Hereditary angio-oedema with C1 inhibitor deficiency: Characteristics and diagnostic delay of Czech patients from one centre.

BACKGROUND Hereditary angio-oedema (HAE) is manifested by repeated episodes of localised subcutaneous or sub-mucosal oedema. Symptoms are extremely variable in frequency, localisation, and severity. Atypical or mild clinical symptoms of the disease may lead to erroneous diagnosis, causing diagnostic delay. The goal of this study was to assess how diagnostic delay has changed over 33 years at a single referral centre. METHODS We analysed diagnostic delay and first symptoms of HAE in patients who were diagnosed at an immunology department between 1980 and 2013. Patients records were analysed.
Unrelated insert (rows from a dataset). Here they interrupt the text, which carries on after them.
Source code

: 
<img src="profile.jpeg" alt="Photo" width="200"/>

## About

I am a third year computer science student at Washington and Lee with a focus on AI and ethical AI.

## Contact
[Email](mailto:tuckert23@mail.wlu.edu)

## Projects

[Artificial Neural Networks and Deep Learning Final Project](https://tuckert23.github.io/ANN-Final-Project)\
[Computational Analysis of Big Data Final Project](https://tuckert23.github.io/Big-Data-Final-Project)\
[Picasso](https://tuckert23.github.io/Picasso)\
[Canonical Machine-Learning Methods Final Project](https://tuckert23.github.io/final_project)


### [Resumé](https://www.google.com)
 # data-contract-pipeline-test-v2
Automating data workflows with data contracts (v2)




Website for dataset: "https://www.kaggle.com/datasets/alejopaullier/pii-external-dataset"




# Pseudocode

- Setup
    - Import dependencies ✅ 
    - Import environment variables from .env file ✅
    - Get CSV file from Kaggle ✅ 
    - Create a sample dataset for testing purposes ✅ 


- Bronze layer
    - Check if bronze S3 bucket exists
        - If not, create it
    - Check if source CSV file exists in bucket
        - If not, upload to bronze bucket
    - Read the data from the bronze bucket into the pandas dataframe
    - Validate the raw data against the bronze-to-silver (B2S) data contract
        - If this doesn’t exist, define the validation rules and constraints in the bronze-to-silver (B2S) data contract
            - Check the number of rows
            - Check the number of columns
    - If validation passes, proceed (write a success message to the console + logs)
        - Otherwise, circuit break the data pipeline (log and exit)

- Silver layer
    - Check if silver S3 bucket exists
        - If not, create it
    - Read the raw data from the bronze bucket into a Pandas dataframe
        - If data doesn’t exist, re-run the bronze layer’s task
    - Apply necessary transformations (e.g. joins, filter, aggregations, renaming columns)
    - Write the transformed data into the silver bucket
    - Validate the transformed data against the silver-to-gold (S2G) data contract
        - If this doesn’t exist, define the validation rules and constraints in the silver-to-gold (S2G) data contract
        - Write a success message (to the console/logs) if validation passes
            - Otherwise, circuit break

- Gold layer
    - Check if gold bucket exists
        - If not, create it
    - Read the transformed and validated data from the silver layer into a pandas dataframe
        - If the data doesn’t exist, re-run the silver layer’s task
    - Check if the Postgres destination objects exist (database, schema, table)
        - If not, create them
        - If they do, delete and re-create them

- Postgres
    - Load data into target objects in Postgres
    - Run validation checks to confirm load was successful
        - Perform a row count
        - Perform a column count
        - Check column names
RESULTS The median diagnostic delay in 77 HAE type 1 and 2 patients was seven (range, 0-42) years. The difference observed in diagnostic delay between probands (18 [0-42] years) and others (1 [0-37] year) was significant (p<0.001). Our data show a significant negative correlation between the length of diagnostic delay and the year of diagnosis in our group of patients (p=0.024). The median age of first symptoms among all HAE patients (N=64) was 17 (1-40) years. The first symptoms of HAE in 64 patients were analysed. Twenty-six patients had abdominal, seventeen peripheral, five facial, two urogenital, and three had laryngeal oedema as the first manifestation of the disease. The last death that was attributed to HAE was in 1977. CONCLUSIONS Our observations demonstrate improved awareness of HAE among physicians, as documented by the significant decrease in diagnostic delay. It is believed that earlier treatment will improve patient quality of life and life expectancy.